■ **WORK TO BE COMPLETED**:
Return only the lines of the listing below that run from the line with "que elas aparecem?" through the line with "na coesão das classes que você cria quando", both ends included, exactly as written.

******

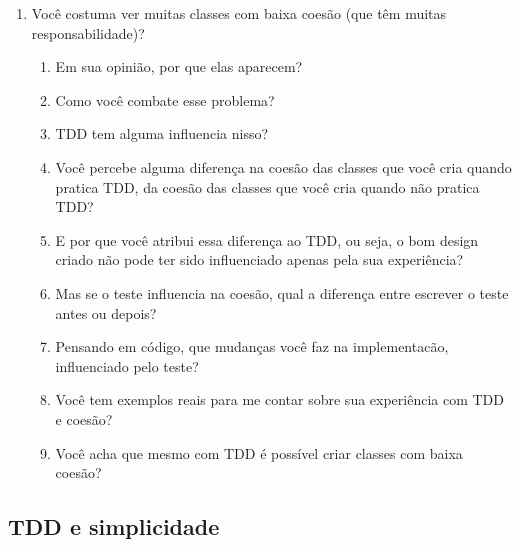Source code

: \begin{enumerate}
	\item{Você costuma ver muitas classes com baixa coesão (que têm muitas responsabilidade)?}
		\begin{enumerate}
			\item Em sua opinião, por que elas aparecem?

			\item Como você combate esse problema?

			\item TDD tem alguma influencia nisso?
			
			\item Você percebe alguma diferença na coesão das classes que você cria quando
			pratica TDD, da coesão das classes que você cria quando não pratica TDD?
			
			\item E por que você atribui essa diferença ao TDD, ou seja, o bom design
			criado não pode ter sido influenciado apenas pela sua experiência?
			
			\item Mas se o teste influencia na coesão, 
			qual a diferença entre escrever o teste antes ou depois?
			
			\item Pensando em código, que mudanças você faz na implementacão, influenciado
			pelo teste?
			
			\item Você tem exemplos reais para me contar sobre sua experiência com TDD e 
			coesão?

			\item Você acha que mesmo com TDD é possível criar classes com baixa coesão? 

		\end{enumerate}
\end{enumerate}

\subsection{TDD e simplicidade}
\label{entrevista:simplicidade}

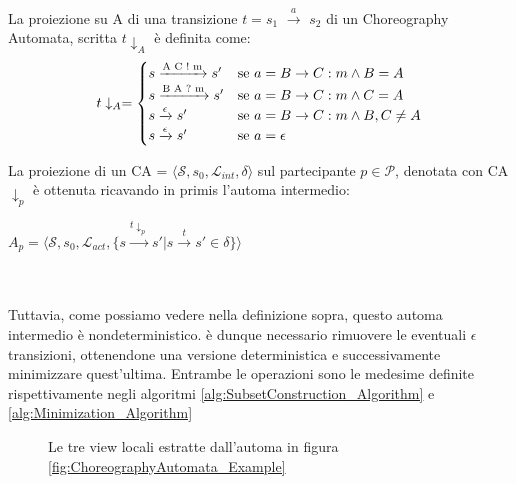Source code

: \begin{definition}[Proiezione]
    La proiezione su A di una transizione $t = s_1$ $\xrightarrow{a}$ $s_2$ di un Choreography Automata, scritta $t\downarrow_{A}$ è definita come:
    \begin{equation*}
        t \downarrow_{A} =
        \begin{cases}
            s \xrightarrow{\text{A C ! m}} s' & $se $ a = B \rightarrow C : m \wedge B = A       \\
            s \xrightarrow{\text{B A ? m}} s' & $se $ a = B \rightarrow C : m \wedge C = A       \\
            s \xrightarrow{\epsilon} s'       & $se $ a = B \rightarrow C : m \wedge B, C \neq A \\
            s \xrightarrow{\epsilon} s'       & $se $ a = \epsilon
        \end{cases}
    \end{equation*}
\end{definition}
La proiezione di un CA = $\langle \mathcal{S}, s_0, \mathcal{L}_{int}, \delta \rangle$ sul partecipante $p \in \mathcal{P}$, denotata con CA$\downarrow_p$ è ottenuta ricavando in primis l'automa intermedio:
\bigskip \\
\centerline{$A_p = \langle \mathcal{S}, s_0, \mathcal{L}_{act}, \{ s \xrightarrow{t\downarrow_{p}} s' | s \xrightarrow{t} s' \in \delta \} \rangle$}
\\ \\
Tuttavia, come possiamo vedere nella definizione sopra, questo automa intermedio è nondeterministico. è dunque necessario rimuovere le eventuali $\epsilon$ transizioni, ottenendone una versione deterministica e successivamente minimizzare quest'ultima. Entrambe le operazioni sono le medesime definite rispettivamente negli algoritmi \ref{alg:SubsetConstruction_Algorithm} e \ref{alg:Minimization_Algorithm}

\begin{figure}[ht]
    \centering
    \caption{Le tre view locali estratte dall'automa in figura \ref{fig:ChoreographyAutomata_Example}}
    \label{fig:Projection_Example}
\end{figure}

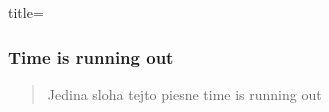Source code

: \begin{song}{title=\subsubsection{Time is running out}}
\begin{verse}
Jedina sloha tejto piesne time is running out
\end{verse}
\end{song}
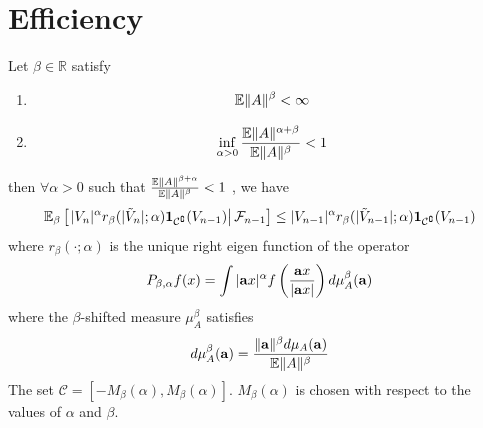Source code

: \documentclass[aoas,preprint]{imsart}
\numberwithin{equation}{section}
\theoremstyle{plain}
\begin{document}
\section{Efficiency}\label{sec:efficiency}
\begin{lemma}
  Let $\beta \in \mathbb R$ satisfy
  \begin{enumerate}
  \item
    \begin{equation}
      \label{eq:drift_cond1}
      \mathbb{E} \|A\|^\beta < \infty      
    \end{equation}
  \item 
    \begin{equation}
      \label{eq:drift_cond2}
    \inf_{\alpha > 0} {\mathbb{E} \|A\|^{\alpha + \beta}
      \over 
      \mathbb{E} \|A\|^{\beta}
    } < 1
    \end{equation}
  \end{enumerate}
  then $\forall \alpha > 0$ such that $\frac{\mathbb{E}\|A\|^{\beta +
      \alpha}}{\mathbb{E}\|A\|^\beta} < 1$ , we have
  \begin{equation}
    \label{eq:drift}
    \mathbb{E}_\beta \left[\left.
        |V_n|^\alpha r_\beta(|\tilde V_n|; \alpha) \mathbf{1}_{{\mathcal C}^\complement}(V_{n-1}) \right|
      \mathcal F_{n-1} \right] \leq |V_{n-1}|^\alpha r_\beta(|\tilde
    V_{n-1}|; \alpha) \mathbf{1}_{{\mathcal C}^\complement}(V_{n-1})
  \end{equation}
  where $r_\beta(\cdot; \alpha)$ is the unique right eigen function of the
  operator
  \[
  P_{\beta, \alpha} f(x) = \int |\mathbf a x|^\alpha f\left(
    {\mathbf a x \over |\mathbf a x|}
  \right) d\mu_A^\beta(\mathbf a)
  \]
  where the $\beta$-shifted measure $\mu_A^\beta$ satisfies
  \[
  d\mu_A^\beta(\mathbf a) = {\|\mathbf a\|^\beta d\mu_A(\mathbf a) \over \mathbb{E}\|A\|^\beta}
  \]
  The set $\mathcal C = [-M_\beta(\alpha),
  M_\beta(\alpha)]$. $M_\beta(\alpha)$ is chosen with respect to the
  values of $\alpha$ and $\beta$.
\end{lemma}
\end{document}
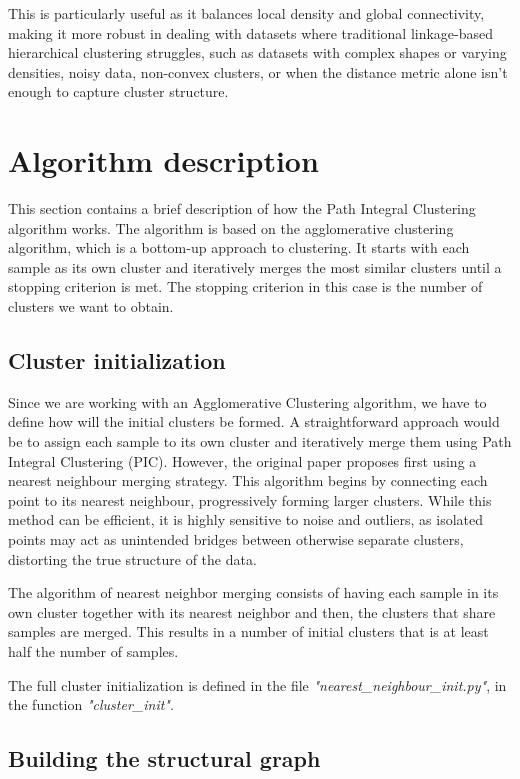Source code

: \documentclass[
	10pt,
	parskip=half-,	
	paper=a4,
	english
	]{scrartcl}
\begin{document}
This is particularly useful as it balances local density and global connectivity, making it more robust in dealing with datasets where traditional linkage-based hierarchical clustering struggles, such as datasets with complex shapes or varying densities, noisy data, non-convex clusters, or when the distance metric alone isn't enough to capture cluster structure.

\section{Algorithm description}

This section contains a brief description of how the Path Integral Clustering algorithm works. The algorithm is based on the agglomerative clustering algorithm, which is a bottom-up approach to clustering. It starts with each sample as its own cluster and iteratively merges the most similar clusters until a stopping criterion is met. The stopping criterion in this case is the number of clusters we want to obtain.

\subsection{Cluster initialization}

Since we are working with an Agglomerative Clustering algorithm, we have to define how will the initial clusters be formed. A straightforward approach would be to assign each sample to its own cluster and iteratively merge them using Path Integral Clustering (PIC). However, the original paper proposes first using a nearest neighbour merging strategy. This algorithm begins by connecting each point to its nearest neighbour, progressively forming larger clusters. While this method can be efficient, it is highly sensitive to noise and outliers, as isolated points may act as unintended bridges between otherwise separate clusters, distorting the true structure of the data.

The algorithm of nearest neighbor merging consists of having each sample in its own cluster together with its nearest neighbor and then, the clusters that share samples are merged. This results in a number of initial clusters that is at least half the number of samples.

The full cluster initialization is defined in the file \textit{"nearest\_neighbour\_init.py"}, in the function \textit{"cluster\_init"}.

\subsection{Building the structural graph}
\end{document}

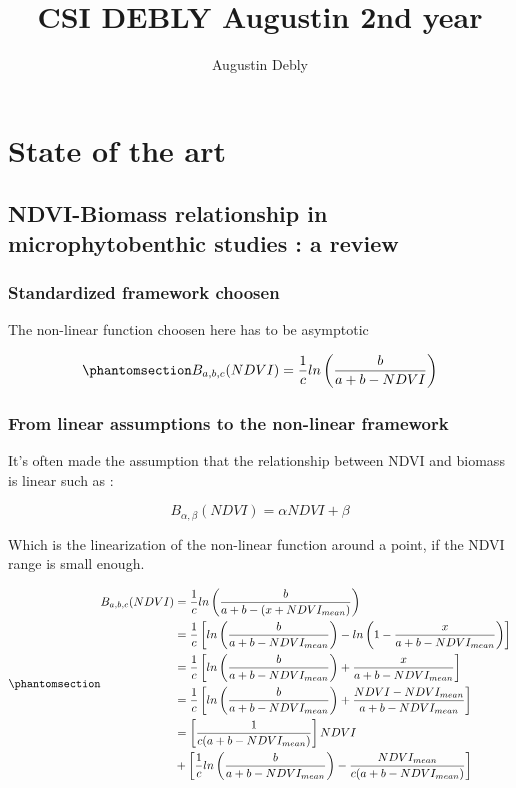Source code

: \documentclass[
  letterpaper,
  DIV=11,
  numbers=noendperiod]{scrartcl}
\title{CSI DEBLY Augustin 2nd year}
\author{Augustin Debly}
\date{}
\begin{document}
\maketitle

\section{State of the art}\label{state-of-the-art}

\subsection{NDVI-Biomass relationship in microphytobenthic studies : a
review}\label{ndvi-biomass-relationship-in-microphytobenthic-studies-a-review}

\subsubsection{Standardized framework
choosen}\label{standardized-framework-choosen}

The non-linear function choosen here has to be asymptotic

\begin{equation}\phantomsection\label{eq-NDVIB}{
B_{a,b,c}(NDVI) = \frac{1}{c}ln\left(\frac{b}{a+b-NDVI}\right)
}\end{equation}

\subsubsection{From linear assumptions to the non-linear
framework}\label{from-linear-assumptions-to-the-non-linear-framework}

It's often made the assumption that the relationship between NDVI and
biomass is linear such as :

\[
B_{\alpha,\beta}(NDVI) = \alpha NDVI + \beta
\]

Which is the linearization of the non-linear function around a point, if
the NDVI range is small enough.

\begin{equation}\phantomsection\label{eq-linearNDVIB}{
\begin{aligned}
    B_{a,b,c}(NDVI) &= \frac{1}{c}ln\left(\frac{b}{a+b-(x+NDVI_{mean})}\right)\\
    &= \frac{1}{c}\left[ln\left(\frac{b}{a+b-NDVI_{mean}}\right)-ln\left(1-\frac{x}{a+b-NDVI_{mean}}\right)\right]\\
    &= \frac{1}{c}\left[ln\left(\frac{b}{a+b-NDVI_{mean}}\right)+\frac{x}{a+b-NDVI_{mean}}\right]\\
    &= \frac{1}{c}\left[ln\left(\frac{b}{a+b-NDVI_{mean}}\right)+\frac{NDVI - NDVI_{mean}}{a+b-NDVI_{mean}}\right]\\
    &= \left[\frac{1}{c(a+b-NDVI_{mean})}\right]NDVI\\&+\left[\frac{1}{c}ln\left(\frac{b}{a+b-NDVI_{mean}}\right)-\frac{NDVI_{mean}}{c(a+b-NDVI_{mean})}\right]\\
\end{aligned}
}\end{equation}
\end{document}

******

■ **EXERCISE RESULT**:
			\item Em sua opinião, por que elas aparecem?

			\item Como você combate esse problema?

			\item TDD tem alguma influencia nisso?
			
			\item Você percebe alguma diferença na coesão das classes que você cria quando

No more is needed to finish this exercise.